■ Provided data ■
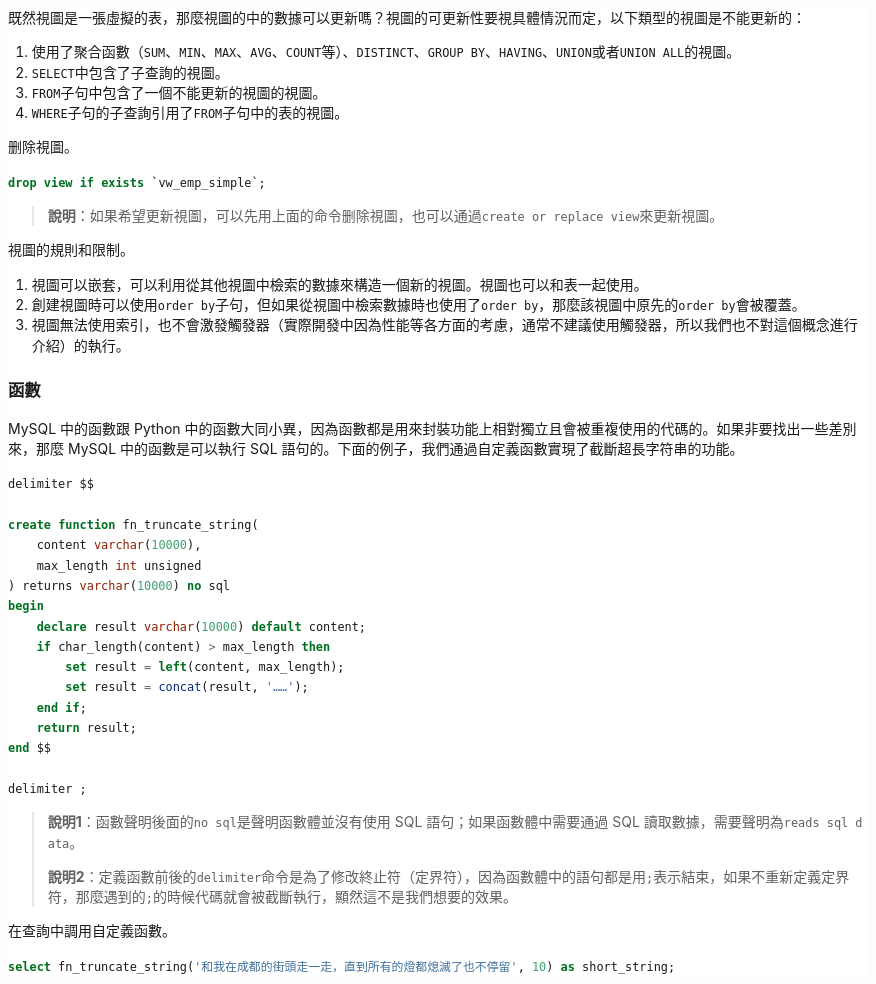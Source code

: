 既然視圖是一張虛擬的表，那麼視圖的中的數據可以更新嗎？視圖的可更新性要視具體情況而定，以下類型的視圖是不能更新的：

1. 使用了聚合函數（`SUM`、`MIN`、`MAX`、`AVG`、`COUNT`等）、`DISTINCT`、`GROUP BY`、`HAVING`、`UNION`或者`UNION ALL`的視圖。
2. `SELECT`中包含了子查詢的視圖。
3. `FROM`子句中包含了一個不能更新的視圖的視圖。
4. `WHERE`子句的子查詢引用了`FROM`子句中的表的視圖。

删除視圖。

```SQL
drop view if exists `vw_emp_simple`;
```

> **說明**：如果希望更新視圖，可以先用上面的命令删除視圖，也可以通過`create or replace view`來更新視圖。

視圖的規則和限制。

1. 視圖可以嵌套，可以利用從其他視圖中檢索的數據來構造一個新的視圖。視圖也可以和表一起使用。
2. 創建視圖時可以使用`order by`子句，但如果從視圖中檢索數據時也使用了`order by`，那麼該視圖中原先的`order by`會被覆蓋。
3. 視圖無法使用索引，也不會激發觸發器（實際開發中因為性能等各方面的考慮，通常不建議使用觸發器，所以我們也不對這個概念進行介紹）的執行。

### 函數

MySQL 中的函數跟 Python 中的函數大同小異，因為函數都是用來封裝功能上相對獨立且會被重複使用的代碼的。如果非要找出一些差別來，那麼 MySQL 中的函數是可以執行 SQL 語句的。下面的例子，我們通過自定義函數實現了截斷超長字符串的功能。

```SQL
delimiter $$

create function fn_truncate_string(
    content varchar(10000),
    max_length int unsigned
) returns varchar(10000) no sql
begin
    declare result varchar(10000) default content;
    if char_length(content) > max_length then
        set result = left(content, max_length);
        set result = concat(result, '……');
    end if;
    return result;
end $$

delimiter ;
```

> **說明1**：函數聲明後面的`no sql`是聲明函數體並沒有使用 SQL 語句；如果函數體中需要通過 SQL 讀取數據，需要聲明為`reads sql data`。
>
> **說明2**：定義函數前後的`delimiter`命令是為了修改終止符（定界符），因為函數體中的語句都是用`;`表示結束，如果不重新定義定界符，那麼遇到的`;`的時候代碼就會被截斷執行，顯然這不是我們想要的效果。

在查詢中調用自定義函數。

```SQL
select fn_truncate_string('和我在成都的街頭走一走，直到所有的燈都熄滅了也不停留', 10) as short_string;
```
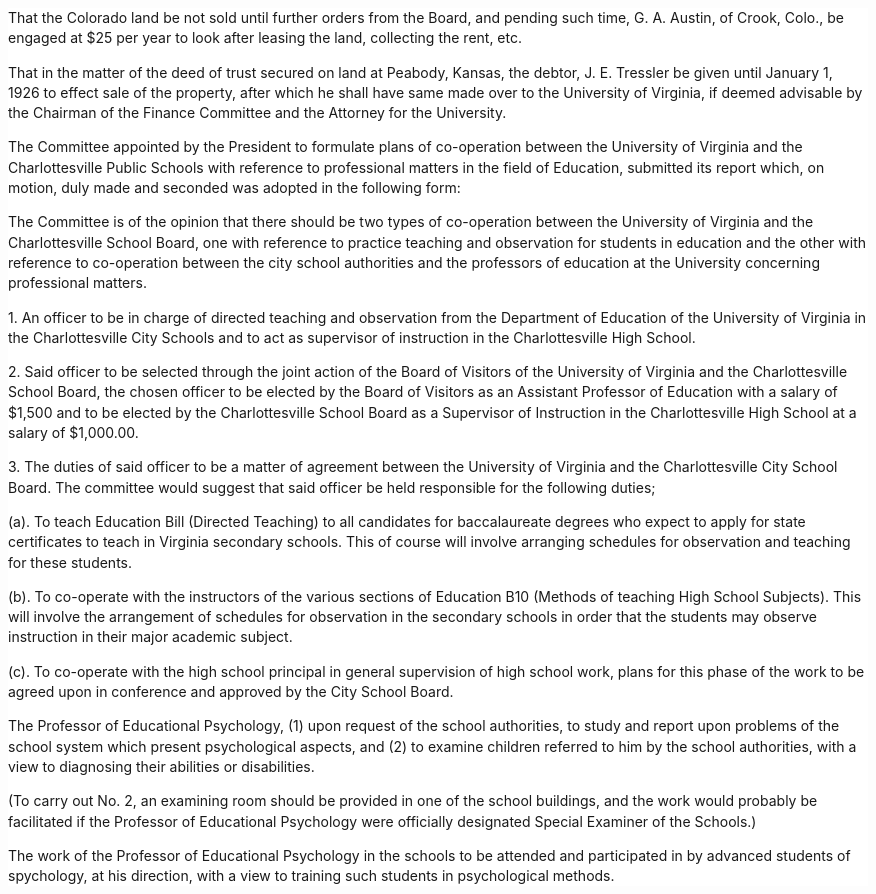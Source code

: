 That the Colorado land be not sold until further orders from the Board, and pending such time, G. A. Austin, of Crook, Colo., be engaged at $25 per year to look after leasing the land, collecting the rent, etc.

That in the matter of the deed of trust secured on land at Peabody, Kansas, the debtor, J. E. Tressler be given until January 1, 1926 to effect sale of the property, after which he shall have same made over to the University of Virginia, if deemed advisable by the Chairman of the Finance Committee and the Attorney for the University.

The Committee appointed by the President to formulate plans of co-operation between the University of Virginia and the Charlottesville Public Schools with reference to professional matters in the field of Education, submitted its report which, on motion, duly made and seconded was adopted in the following form:

The Committee is of the opinion that there should be two types of co-operation between the University of Virginia and the Charlottesville School Board, one with reference to practice teaching and observation for students in education and the other with reference to co-operation between the city school authorities and the professors of education at the University concerning professional matters.

1\. An officer to be in charge of directed teaching and observation from the Department of Education of the University of Virginia in the Charlottesville City Schools and to act as supervisor of instruction in the Charlottesville High School.

2\. Said officer to be selected through the joint action of the Board of Visitors of the University of Virginia and the Charlottesville School Board, the chosen officer to be elected by the Board of Visitors as an Assistant Professor of Education with a salary of $1,500 and to be elected by the Charlottesville School Board as a Supervisor of Instruction in the Charlottesville High School at a salary of $1,000.00.

3\. The duties of said officer to be a matter of agreement between the University of Virginia and the Charlottesville City School Board. The committee would suggest that said officer be held responsible for the following duties;

(a). To teach Education Bill (Directed Teaching) to all candidates for baccalaureate degrees who expect to apply for state certificates to teach in Virginia secondary schools. This of course will involve arranging schedules for observation and teaching for these students.

(b). To co-operate with the instructors of the various sections of Education B10 (Methods of teaching High School Subjects). This will involve the arrangement of schedules for observation in the secondary schools in order that the students may observe instruction in their major academic subject.

(c). To co-operate with the high school principal in general supervision of high school work, plans for this phase of the work to be agreed upon in conference and approved by the City School Board.

The Professor of Educational Psychology, (1) upon request of the school authorities, to study and report upon problems of the school system which present psychological aspects, and (2) to examine children referred to him by the school authorities, with a view to diagnosing their abilities or disabilities.

(To carry out No. 2, an examining room should be provided in one of the school buildings, and the work would probably be facilitated if the Professor of Educational Psychology were officially designated Special Examiner of the Schools.)

The work of the Professor of Educational Psychology in the schools to be attended and participated in by advanced students of spychology, at his direction, with a view to training such students in psychological methods.
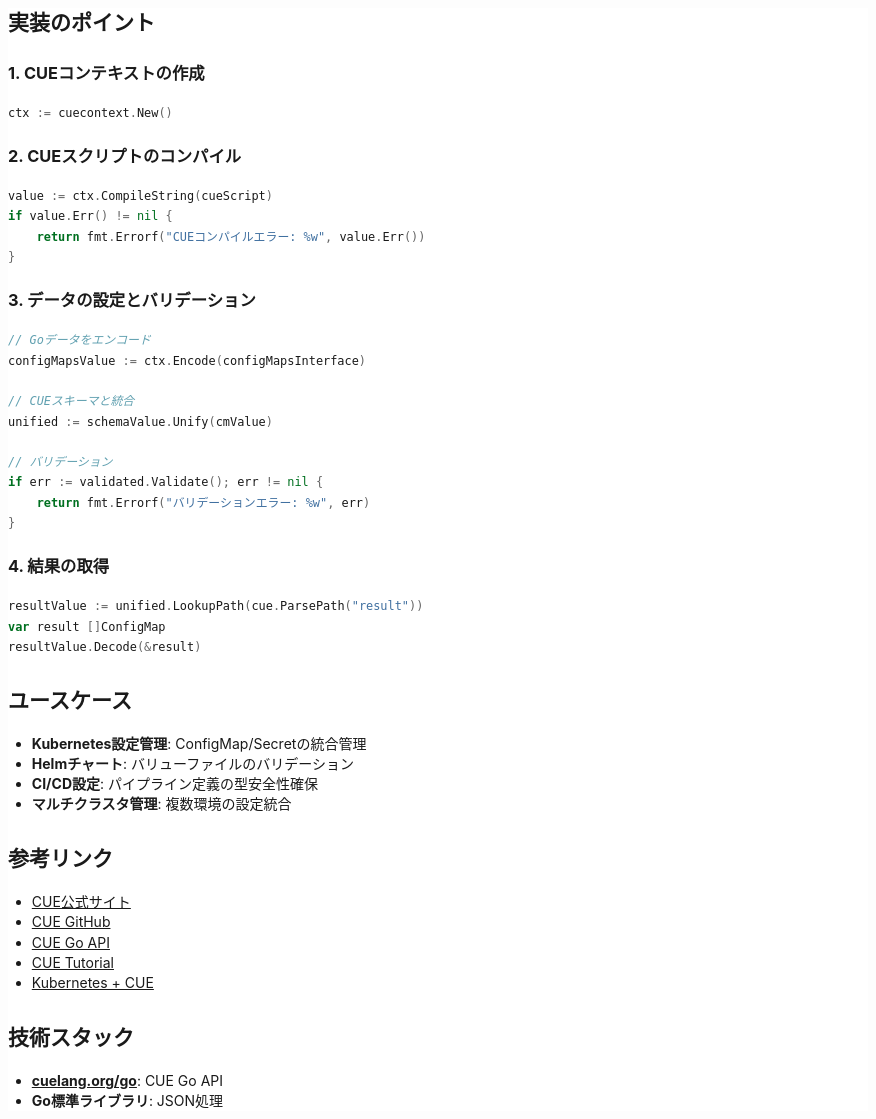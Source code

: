 ## 実装のポイント

### 1. CUEコンテキストの作成

```go
ctx := cuecontext.New()
```

### 2. CUEスクリプトのコンパイル

```go
value := ctx.CompileString(cueScript)
if value.Err() != nil {
    return fmt.Errorf("CUEコンパイルエラー: %w", value.Err())
}
```

### 3. データの設定とバリデーション

```go
// Goデータをエンコード
configMapsValue := ctx.Encode(configMapsInterface)

// CUEスキーマと統合
unified := schemaValue.Unify(cmValue)

// バリデーション
if err := validated.Validate(); err != nil {
    return fmt.Errorf("バリデーションエラー: %w", err)
}
```

### 4. 結果の取得

```go
resultValue := unified.LookupPath(cue.ParsePath("result"))
var result []ConfigMap
resultValue.Decode(&result)
```

## ユースケース

- **Kubernetes設定管理**: ConfigMap/Secretの統合管理
- **Helmチャート**: バリューファイルのバリデーション
- **CI/CD設定**: パイプライン定義の型安全性確保
- **マルチクラスタ管理**: 複数環境の設定統合

## 参考リンク

- [CUE公式サイト](https://cuelang.org/)
- [CUE GitHub](https://github.com/cue-lang/cue)
- [CUE Go API](https://pkg.go.dev/cuelang.org/go/cue)
- [CUE Tutorial](https://cuetorials.com/)
- [Kubernetes + CUE](https://cuelang.org/docs/integrations/kubernetes/)

## 技術スタック

- **[cuelang.org/go](https://pkg.go.dev/cuelang.org/go)**: CUE Go API
- **Go標準ライブラリ**: JSON処理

■ Task instructions ■
Copy out all lines from the material above that contain the string "create".

■ Expected answer ■
> **說明**：如果希望更新視圖，可以先用上面的命令删除視圖，也可以通過`create or replace view`來更新視圖。
create function fn_truncate_string(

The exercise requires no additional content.